- [PROBLEM DESCRIPTION]: Search the data below for the string "part" and copy all lines where it shows up.

- [MATERIAL PROVIDED]:
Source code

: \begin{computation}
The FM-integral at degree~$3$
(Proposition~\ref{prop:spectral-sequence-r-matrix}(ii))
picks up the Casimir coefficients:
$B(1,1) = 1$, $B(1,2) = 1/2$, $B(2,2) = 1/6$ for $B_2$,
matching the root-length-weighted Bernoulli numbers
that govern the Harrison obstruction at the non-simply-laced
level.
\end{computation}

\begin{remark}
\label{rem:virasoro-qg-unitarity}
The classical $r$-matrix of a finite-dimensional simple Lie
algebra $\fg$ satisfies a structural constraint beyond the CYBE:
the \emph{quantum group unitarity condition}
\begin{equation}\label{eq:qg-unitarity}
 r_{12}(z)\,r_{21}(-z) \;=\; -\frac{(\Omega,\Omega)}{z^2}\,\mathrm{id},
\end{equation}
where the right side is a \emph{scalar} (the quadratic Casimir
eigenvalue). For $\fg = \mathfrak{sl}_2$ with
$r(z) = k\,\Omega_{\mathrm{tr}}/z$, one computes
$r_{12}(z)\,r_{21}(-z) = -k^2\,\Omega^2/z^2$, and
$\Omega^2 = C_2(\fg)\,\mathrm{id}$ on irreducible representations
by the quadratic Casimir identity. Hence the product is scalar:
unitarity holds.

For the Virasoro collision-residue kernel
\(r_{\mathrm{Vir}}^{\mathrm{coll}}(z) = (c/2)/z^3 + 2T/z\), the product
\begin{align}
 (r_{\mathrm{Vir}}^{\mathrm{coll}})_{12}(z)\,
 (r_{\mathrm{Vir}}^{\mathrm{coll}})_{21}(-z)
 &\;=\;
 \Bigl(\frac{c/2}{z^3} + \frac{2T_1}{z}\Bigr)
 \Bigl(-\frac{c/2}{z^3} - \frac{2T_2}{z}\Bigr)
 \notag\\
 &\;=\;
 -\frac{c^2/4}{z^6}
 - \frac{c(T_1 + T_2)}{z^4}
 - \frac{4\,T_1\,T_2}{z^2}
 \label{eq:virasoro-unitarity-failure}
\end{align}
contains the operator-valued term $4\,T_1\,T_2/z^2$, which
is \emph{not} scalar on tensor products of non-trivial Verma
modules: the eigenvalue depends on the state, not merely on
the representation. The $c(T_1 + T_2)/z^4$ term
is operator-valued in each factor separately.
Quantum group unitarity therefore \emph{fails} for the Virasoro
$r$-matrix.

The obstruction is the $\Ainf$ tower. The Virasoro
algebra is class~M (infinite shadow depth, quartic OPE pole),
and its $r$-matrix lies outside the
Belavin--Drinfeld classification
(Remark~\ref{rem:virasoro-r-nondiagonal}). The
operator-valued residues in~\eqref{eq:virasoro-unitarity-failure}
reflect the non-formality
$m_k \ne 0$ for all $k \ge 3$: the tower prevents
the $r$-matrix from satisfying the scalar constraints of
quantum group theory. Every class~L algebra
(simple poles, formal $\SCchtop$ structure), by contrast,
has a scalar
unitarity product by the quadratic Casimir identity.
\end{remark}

--

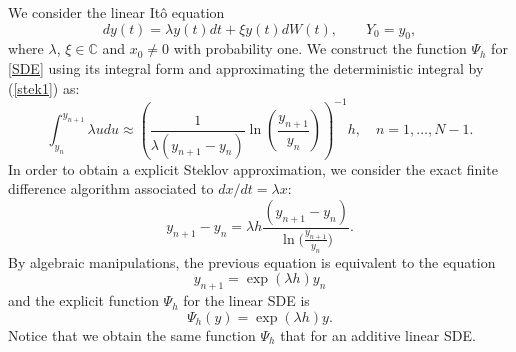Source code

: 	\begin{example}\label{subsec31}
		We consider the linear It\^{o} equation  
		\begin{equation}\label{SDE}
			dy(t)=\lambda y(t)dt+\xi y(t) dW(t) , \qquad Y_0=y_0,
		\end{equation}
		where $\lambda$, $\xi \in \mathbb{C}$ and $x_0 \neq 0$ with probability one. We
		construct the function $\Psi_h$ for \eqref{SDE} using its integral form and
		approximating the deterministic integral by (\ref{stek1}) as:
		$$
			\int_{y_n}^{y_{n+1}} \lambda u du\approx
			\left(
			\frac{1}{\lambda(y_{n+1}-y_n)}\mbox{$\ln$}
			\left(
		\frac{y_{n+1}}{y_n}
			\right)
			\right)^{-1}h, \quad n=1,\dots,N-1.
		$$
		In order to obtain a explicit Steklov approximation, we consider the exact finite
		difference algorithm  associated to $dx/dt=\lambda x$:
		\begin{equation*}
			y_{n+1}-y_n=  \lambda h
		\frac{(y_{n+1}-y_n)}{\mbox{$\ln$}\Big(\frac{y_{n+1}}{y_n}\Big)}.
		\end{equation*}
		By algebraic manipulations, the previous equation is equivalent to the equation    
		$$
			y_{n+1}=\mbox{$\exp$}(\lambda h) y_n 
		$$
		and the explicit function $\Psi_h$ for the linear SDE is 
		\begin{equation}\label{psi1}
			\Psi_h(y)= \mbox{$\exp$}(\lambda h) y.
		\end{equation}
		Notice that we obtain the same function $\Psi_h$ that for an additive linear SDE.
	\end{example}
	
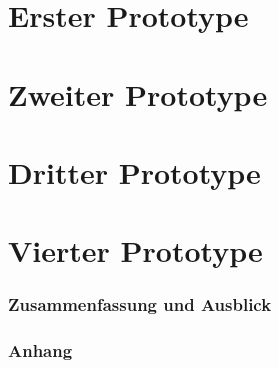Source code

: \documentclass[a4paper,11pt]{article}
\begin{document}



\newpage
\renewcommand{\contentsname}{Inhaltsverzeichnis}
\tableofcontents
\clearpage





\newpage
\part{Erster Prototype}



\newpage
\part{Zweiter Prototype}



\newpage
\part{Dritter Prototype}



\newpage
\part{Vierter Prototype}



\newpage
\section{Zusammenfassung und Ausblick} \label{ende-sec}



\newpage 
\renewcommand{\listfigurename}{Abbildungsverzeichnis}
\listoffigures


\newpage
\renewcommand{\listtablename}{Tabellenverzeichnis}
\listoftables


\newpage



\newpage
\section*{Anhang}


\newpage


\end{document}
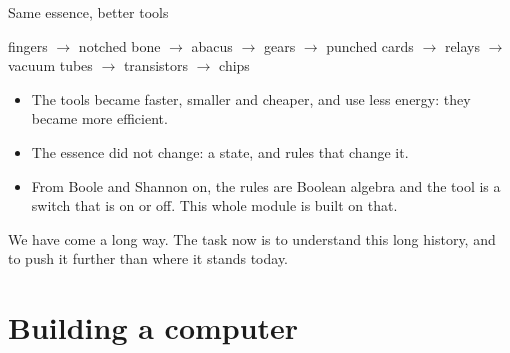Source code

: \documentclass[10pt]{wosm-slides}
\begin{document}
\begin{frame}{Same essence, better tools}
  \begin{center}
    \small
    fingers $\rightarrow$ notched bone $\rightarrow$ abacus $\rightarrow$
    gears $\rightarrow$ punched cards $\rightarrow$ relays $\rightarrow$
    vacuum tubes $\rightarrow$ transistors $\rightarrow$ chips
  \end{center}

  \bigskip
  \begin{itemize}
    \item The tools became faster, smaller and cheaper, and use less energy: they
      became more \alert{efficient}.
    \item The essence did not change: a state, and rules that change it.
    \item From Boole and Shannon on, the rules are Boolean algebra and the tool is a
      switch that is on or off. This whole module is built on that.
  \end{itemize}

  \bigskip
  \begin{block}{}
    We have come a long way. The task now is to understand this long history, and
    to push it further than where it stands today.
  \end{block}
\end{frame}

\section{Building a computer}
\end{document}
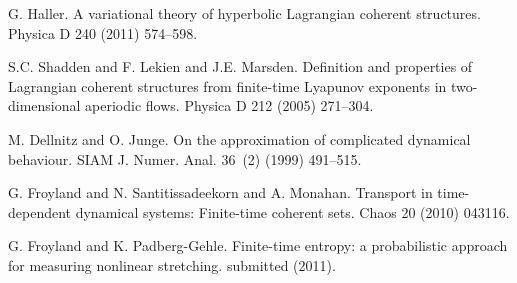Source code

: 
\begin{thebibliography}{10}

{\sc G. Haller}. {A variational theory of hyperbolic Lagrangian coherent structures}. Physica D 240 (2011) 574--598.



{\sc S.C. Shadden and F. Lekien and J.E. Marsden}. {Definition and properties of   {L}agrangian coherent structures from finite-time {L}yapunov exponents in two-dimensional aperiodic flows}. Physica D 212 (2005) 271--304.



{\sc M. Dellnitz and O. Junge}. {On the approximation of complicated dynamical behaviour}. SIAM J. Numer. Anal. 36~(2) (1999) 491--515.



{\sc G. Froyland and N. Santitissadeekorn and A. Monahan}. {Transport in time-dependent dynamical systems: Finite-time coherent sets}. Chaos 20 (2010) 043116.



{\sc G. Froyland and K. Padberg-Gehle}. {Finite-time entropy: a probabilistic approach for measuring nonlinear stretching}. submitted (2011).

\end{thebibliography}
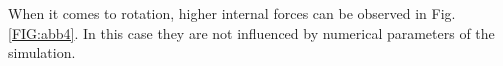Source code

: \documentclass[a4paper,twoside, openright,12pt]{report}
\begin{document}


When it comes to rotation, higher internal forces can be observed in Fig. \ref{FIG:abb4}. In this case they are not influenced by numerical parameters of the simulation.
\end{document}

- [ANSWER FOR THE TASK]:
\part{Erster Prototype}
\part{Zweiter Prototype}
\part{Dritter Prototype}
\part{Vierter Prototype}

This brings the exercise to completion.